Neue Leeze Pro mit Carbon-Speichen 1.160 g Laufradsatz für 1.600 Euro

Mit der neuen Pro-Serie erweitert der Laufrad-Spezialist Leeze sein Portfolio um vier Carbon-Laufradsätze für den Renneinsatz. Das Konzept setzt auf Hochprofil-Felgen, ein Gewicht ab 1.160 g und innovative Carbonspeichen zu einem Preis von 1.599 €.
Titelbild

Leeze Pro – Infos und Preise

Leeze kehrt mit der Pro-Serie zu seinen Wurzeln im Rennsport zurück. Während die bekannte Basic-Serie eher auf Solidität setzt, zielt die Pro-Linie auf maximale Steifigkeit bei geringem Gewicht für explosive Antritte und schnelle Kurven. Vier verschiedene Modelle decken dabei das Spektrum von der klassischen Bergetappe bis zum harten Gravel-Rennen ab. Technisches Highlight ist die Integration der neuen SAPIM CX-Carbon Speichen, die eine deutlich höhere Steifigkeit als herkömmliche Stahlspeichen versprechen.

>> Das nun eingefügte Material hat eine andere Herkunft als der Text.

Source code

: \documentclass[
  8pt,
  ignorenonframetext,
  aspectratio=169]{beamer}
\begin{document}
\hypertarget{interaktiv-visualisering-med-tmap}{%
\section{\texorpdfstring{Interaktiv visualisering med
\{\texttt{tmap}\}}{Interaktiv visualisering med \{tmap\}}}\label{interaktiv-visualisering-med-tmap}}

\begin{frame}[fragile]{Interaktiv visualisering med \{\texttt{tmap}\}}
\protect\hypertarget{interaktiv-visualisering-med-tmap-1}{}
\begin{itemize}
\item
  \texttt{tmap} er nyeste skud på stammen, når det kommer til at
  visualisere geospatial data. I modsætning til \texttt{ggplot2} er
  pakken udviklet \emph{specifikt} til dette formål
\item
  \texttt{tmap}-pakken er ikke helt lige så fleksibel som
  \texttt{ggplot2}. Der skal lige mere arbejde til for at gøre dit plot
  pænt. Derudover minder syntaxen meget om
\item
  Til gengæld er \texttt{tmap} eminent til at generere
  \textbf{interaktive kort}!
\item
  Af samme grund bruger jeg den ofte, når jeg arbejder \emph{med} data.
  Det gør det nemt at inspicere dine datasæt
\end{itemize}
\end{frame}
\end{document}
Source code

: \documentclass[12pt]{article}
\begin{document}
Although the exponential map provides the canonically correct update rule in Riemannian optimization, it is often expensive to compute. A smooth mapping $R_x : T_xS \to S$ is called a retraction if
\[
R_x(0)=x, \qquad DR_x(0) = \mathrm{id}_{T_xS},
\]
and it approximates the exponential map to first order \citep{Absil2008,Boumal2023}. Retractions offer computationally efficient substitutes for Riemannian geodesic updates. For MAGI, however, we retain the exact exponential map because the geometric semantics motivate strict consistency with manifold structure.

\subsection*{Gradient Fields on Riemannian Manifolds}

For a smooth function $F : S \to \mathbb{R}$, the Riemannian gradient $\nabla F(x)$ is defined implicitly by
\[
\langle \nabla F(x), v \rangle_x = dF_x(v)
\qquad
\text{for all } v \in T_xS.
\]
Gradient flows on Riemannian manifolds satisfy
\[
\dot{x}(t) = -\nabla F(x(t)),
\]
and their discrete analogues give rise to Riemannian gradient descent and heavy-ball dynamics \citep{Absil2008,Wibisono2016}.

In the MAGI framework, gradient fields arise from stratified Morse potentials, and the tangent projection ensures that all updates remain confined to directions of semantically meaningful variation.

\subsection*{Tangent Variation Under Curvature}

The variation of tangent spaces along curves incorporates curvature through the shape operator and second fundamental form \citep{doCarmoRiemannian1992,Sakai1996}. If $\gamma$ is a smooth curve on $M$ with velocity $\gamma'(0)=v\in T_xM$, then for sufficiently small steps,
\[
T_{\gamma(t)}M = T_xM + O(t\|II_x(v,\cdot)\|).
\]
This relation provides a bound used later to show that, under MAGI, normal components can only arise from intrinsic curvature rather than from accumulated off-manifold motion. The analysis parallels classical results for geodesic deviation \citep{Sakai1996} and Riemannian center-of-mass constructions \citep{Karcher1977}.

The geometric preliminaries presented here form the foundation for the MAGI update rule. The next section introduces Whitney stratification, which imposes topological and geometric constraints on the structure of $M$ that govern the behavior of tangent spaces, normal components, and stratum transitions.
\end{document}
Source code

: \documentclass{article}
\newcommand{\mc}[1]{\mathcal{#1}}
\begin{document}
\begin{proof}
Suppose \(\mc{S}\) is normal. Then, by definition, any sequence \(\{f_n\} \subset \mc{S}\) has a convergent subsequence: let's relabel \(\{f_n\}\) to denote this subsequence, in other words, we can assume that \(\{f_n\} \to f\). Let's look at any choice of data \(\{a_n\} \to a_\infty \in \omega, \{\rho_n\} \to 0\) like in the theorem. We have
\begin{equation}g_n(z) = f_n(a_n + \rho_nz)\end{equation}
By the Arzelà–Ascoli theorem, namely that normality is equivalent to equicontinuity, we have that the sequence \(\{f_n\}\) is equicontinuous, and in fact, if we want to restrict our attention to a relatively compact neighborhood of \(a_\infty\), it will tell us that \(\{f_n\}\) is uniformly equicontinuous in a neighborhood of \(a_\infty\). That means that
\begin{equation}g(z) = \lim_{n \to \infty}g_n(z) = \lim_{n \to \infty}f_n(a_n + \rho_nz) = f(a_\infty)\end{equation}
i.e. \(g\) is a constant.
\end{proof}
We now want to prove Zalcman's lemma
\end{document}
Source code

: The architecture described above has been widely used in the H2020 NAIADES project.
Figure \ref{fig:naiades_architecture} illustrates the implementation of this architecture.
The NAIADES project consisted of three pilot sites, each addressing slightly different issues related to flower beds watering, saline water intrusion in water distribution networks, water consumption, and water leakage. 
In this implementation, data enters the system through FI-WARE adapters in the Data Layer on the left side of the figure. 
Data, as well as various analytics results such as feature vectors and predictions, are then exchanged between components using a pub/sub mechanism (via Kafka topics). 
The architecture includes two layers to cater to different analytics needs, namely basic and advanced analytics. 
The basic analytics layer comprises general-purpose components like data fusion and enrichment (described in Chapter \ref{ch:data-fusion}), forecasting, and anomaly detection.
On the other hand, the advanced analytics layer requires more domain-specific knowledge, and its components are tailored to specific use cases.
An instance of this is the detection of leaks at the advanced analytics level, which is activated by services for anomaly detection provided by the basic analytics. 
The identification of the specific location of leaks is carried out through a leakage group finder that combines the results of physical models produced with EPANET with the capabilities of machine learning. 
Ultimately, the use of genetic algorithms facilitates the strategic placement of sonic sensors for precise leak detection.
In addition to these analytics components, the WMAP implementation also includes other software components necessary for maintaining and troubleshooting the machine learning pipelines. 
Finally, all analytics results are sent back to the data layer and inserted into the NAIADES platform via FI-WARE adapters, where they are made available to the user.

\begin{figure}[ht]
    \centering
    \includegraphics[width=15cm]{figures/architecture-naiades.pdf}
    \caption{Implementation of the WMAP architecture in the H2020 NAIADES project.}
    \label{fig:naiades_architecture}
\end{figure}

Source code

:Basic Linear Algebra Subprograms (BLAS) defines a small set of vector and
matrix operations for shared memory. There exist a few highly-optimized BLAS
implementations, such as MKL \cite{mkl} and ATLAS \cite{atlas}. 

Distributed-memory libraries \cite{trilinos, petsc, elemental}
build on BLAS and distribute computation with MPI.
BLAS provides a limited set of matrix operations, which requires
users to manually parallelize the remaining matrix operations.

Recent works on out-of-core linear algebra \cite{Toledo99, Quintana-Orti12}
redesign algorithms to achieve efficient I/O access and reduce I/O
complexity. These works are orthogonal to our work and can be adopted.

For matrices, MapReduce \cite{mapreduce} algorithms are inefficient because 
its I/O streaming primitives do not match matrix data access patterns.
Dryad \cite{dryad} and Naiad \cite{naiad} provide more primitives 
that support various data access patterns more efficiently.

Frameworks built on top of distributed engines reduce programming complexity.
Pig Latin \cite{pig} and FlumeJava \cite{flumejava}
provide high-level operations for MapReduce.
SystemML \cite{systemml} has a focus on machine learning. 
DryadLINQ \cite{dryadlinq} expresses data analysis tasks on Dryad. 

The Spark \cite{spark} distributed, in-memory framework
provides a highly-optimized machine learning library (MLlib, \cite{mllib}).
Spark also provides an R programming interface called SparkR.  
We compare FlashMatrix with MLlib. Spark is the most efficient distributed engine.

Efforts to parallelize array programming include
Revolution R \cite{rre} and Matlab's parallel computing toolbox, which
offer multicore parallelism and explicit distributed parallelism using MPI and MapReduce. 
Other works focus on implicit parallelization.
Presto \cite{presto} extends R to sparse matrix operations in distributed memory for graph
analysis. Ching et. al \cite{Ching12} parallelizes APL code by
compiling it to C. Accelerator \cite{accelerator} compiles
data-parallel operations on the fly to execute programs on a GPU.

  • Felgenmaterial T700/T1000 Carbon, Mirror-Gloss-Finish
  • Felgenhöhe 45 mm oder 60 mm
  • Felgenbreite 31 mm bis 35 mm außen, 23 mm bis 28 mm innen
  • Felgentyp Hooked (Road) oder Hookless (Allroad/Gravel)
  • Speichen 18 SAPIM CX-Carbon Speichen pro Laufrad
  • Naben Leeze Pro mit ovalen Speichenbohrungen
  • Gewicht ab 1.160 g (Herstellerangabe)
  • Verfügbarkeit ab sofort
  • www.leeze.de
  • Preis 1.599 €
Leeze Pro Race-Laufräder
# Leeze Pro Race-Laufräder – der Laufrad-Spezialist aus dem Münsterland erweitert sein Portfolio für den Renneinsatz und bringt mit dem CC 45 Pro R, CC 60 Pro R sowie den CH-Varianten AR und GX ein komplettiertes Race-Setup für Straße und Gravel ans Bike. Das High-Performance-Set soll dank innovativer SAPIM CX-Carbon Speichen maximale Steifigkeit bei minimalem Gewicht bieten und lässt sich universell vom Straßenrennen bis zum harten Offroad-Einsatz nutzen. Die Leeze Pro Laufräder sind für 1.599 € zu haben.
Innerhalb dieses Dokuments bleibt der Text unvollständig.